Nessa perspectiva, Bougnoux não eleva a Comunicação ao patamar científico. Na verdade, considerando como Ciências da Informação e da Comunicação, o autor generaliza e, com precisão, só afirma o caráter interdisciplinar desse campo de estudo. O autor também acrescenta que a história das novas tecnologias e da transmissão de mensagem é um núcleo central de estudos das CIC. Bougnoux considera o caráter histórico dessa interdisciplina irremediavelmente atrelado às evoluções tecnológicas. De fato, as principais diferenças que ele apresenta, em relação ao nosso conceito de saber comunicacional, está na união entre comunicação e ciências da informação, o qual, certamente, expande mais ainda o leque de pesquisa e o conceito de Comunicação, que o autor não faz esforço em delimitar e ressaltar sua singularidade. Entretanto, no que concerne a pesquisa em comunicação, acreditamos que os autores estão se referindo ao mesmo campo conceitual. Ora, se o autor coloca como pontos-chaves da explosão do saber comunicacional, os mesmos vetores citados antes por Miège: questionamentos que partem de diversos atores da sociedade, expansão do campo profissional e intelectual e vínculo com as evoluções tecnológicas, é de se supor que eles estejam se referindo a um mesmo universo de problema.

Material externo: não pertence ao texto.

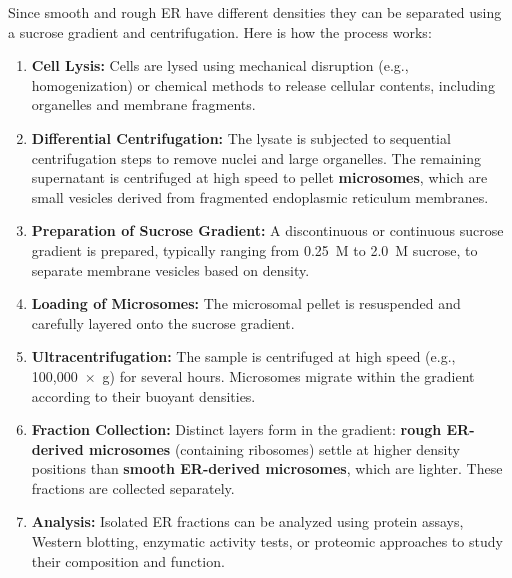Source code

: \documentclass[../main.tex]{subfiles}
\begin{document}
Since smooth and rough ER have different densities they can be separated using a sucrose gradient and centrifugation. Here is how the process works:
\begin{enumerate}
    \item \textbf{Cell Lysis:} Cells are lysed using mechanical disruption (e.g., homogenization) or chemical methods to release cellular contents, including organelles and membrane fragments.
    
    \item \textbf{Differential Centrifugation:} The lysate is subjected to sequential centrifugation steps to remove nuclei and large organelles. The remaining supernatant is centrifuged at high speed to pellet \textbf{microsomes}, which are small vesicles derived from fragmented endoplasmic reticulum membranes.

    \item \textbf{Preparation of Sucrose Gradient:} A discontinuous or continuous sucrose gradient is prepared, typically ranging from 0.25~M to 2.0~M sucrose, to separate membrane vesicles based on density.

    \item \textbf{Loading of Microsomes:} The microsomal pellet is resuspended and carefully layered onto the sucrose gradient.

    \item \textbf{Ultracentrifugation:} The sample is centrifuged at high speed (e.g., 100{,}000~$\times$~g) for several hours. Microsomes migrate within the gradient according to their buoyant densities.

    \item \textbf{Fraction Collection:} Distinct layers form in the gradient: \textbf{rough ER-derived microsomes} (containing ribosomes) settle at higher density positions than \textbf{smooth ER-derived microsomes}, which are lighter. These fractions are collected separately.

    \item \textbf{Analysis:} Isolated ER fractions can be analyzed using protein assays, Western blotting, enzymatic activity tests, or proteomic approaches to study their composition and function.
\end{enumerate}
\end{document}
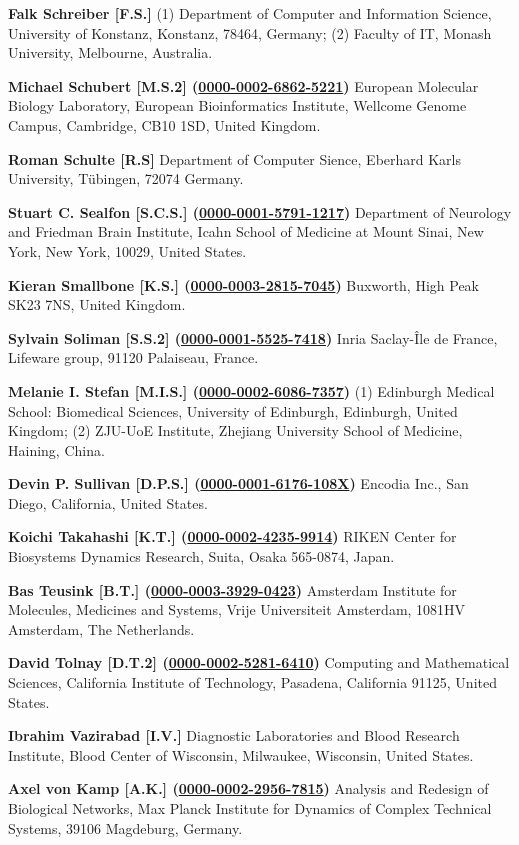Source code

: \documentclass{sbml-paper}
\newcommand{\orcid}[1]{\href{https://orcid.org/#1}{#1}}
\begin{document}
\textbf{Falk Schreiber [F.S.]} (1) Department of Computer and Information Science, University of Konstanz, Konstanz, 78464, Germany; (2) Faculty of IT, Monash University, Melbourne, Australia.

\textbf{Michael Schubert [M.S.2] (\orcid{0000-0002-6862-5221})} European Molecular Biology Laboratory, European Bioinformatics Institute, Wellcome Genome Campus, Cambridge, CB10 1SD, United Kingdom.

\textbf{Roman Schulte [R.S]} Department of Computer Sience, Eberhard Karls University, Tübingen, 72074 Germany.

\textbf{Stuart C. Sealfon [S.C.S.] (\orcid{0000-0001-5791-1217})} Department of Neurology and Friedman Brain Institute, Icahn School of Medicine at Mount Sinai, New York, New York, 10029, United States.

\textbf{Kieran Smallbone [K.S.] (\orcid{0000-0003-2815-7045})} Buxworth, High Peak SK23 7NS, United Kingdom.

\textbf{Sylvain Soliman [S.S.2] (\orcid{0000-0001-5525-7418})} Inria Saclay-Île de France, Lifeware group, 91120 Palaiseau, France.

\textbf{Melanie I. Stefan [M.I.S.] (\orcid{0000-0002-6086-7357})} (1) Edinburgh Medical School: Biomedical Sciences, University of Edinburgh, Edinburgh, United Kingdom; (2) ZJU-UoE Institute, Zhejiang University School of Medicine, Haining, China.

\textbf{Devin P. Sullivan [D.P.S.] (\orcid{0000-0001-6176-108X})} Encodia Inc., San Diego, California, United States.

\textbf{Koichi Takahashi [K.T.] (\orcid{0000-0002-4235-9914})} RIKEN Center for Biosystems Dynamics Research, Suita, Osaka 565-0874, Japan.

\textbf{Bas Teusink [B.T.] (\orcid{0000-0003-3929-0423})} Amsterdam Institute for Molecules, Medicines and Systems, Vrije Universiteit Amsterdam, 1081HV Amsterdam, The Netherlands.

\textbf{David Tolnay [D.T.2] (\orcid{0000-0002-5281-6410})} Computing and Mathematical Sciences, California Institute of Technology, Pasadena, California 91125, United States.

\textbf{Ibrahim Vazirabad [I.V.]} Diagnostic Laboratories and Blood Research Institute, Blood Center of Wisconsin, Milwaukee, Wisconsin, United States.

\textbf{Axel von Kamp [A.K.] (\orcid{0000-0002-2956-7815})} Analysis and Redesign of Biological Networks, Max Planck Institute for Dynamics of Complex Technical Systems, 39106 Magdeburg, Germany.
\end{document}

Outros autores importantes que devem ser contemplados nesse artigo são Armand e Michèle Mattelart. Eles consideram que a proliferação das tecnologias e a profissionalização das práticas aumentaram a polifonia do termo comunicação, portanto, segundo os autores, a comunicação é um campo de estudos dentro das ciências sociais. A história das teorias da comunicação é a história das separações e a das diversas tentativas de articular ou não os termos do que freqüentemente surgiu sob forma de dicotomias e oposições binárias, mais do que níveis de análise (Mattelart, 1999, p. 10).

Apesar de város autores considerarem a comunicação como um campo do conhecimento que busca suporte teórico em outras disciplinas, essa é a única obra, na bibliografia consultada, que coloca a comunicação dentro do âmbito de outra disciplina. Os outros autores, apesar de não atestarem o caráter científico da Comunicação, certamente a colocam como uma disciplina autônoma.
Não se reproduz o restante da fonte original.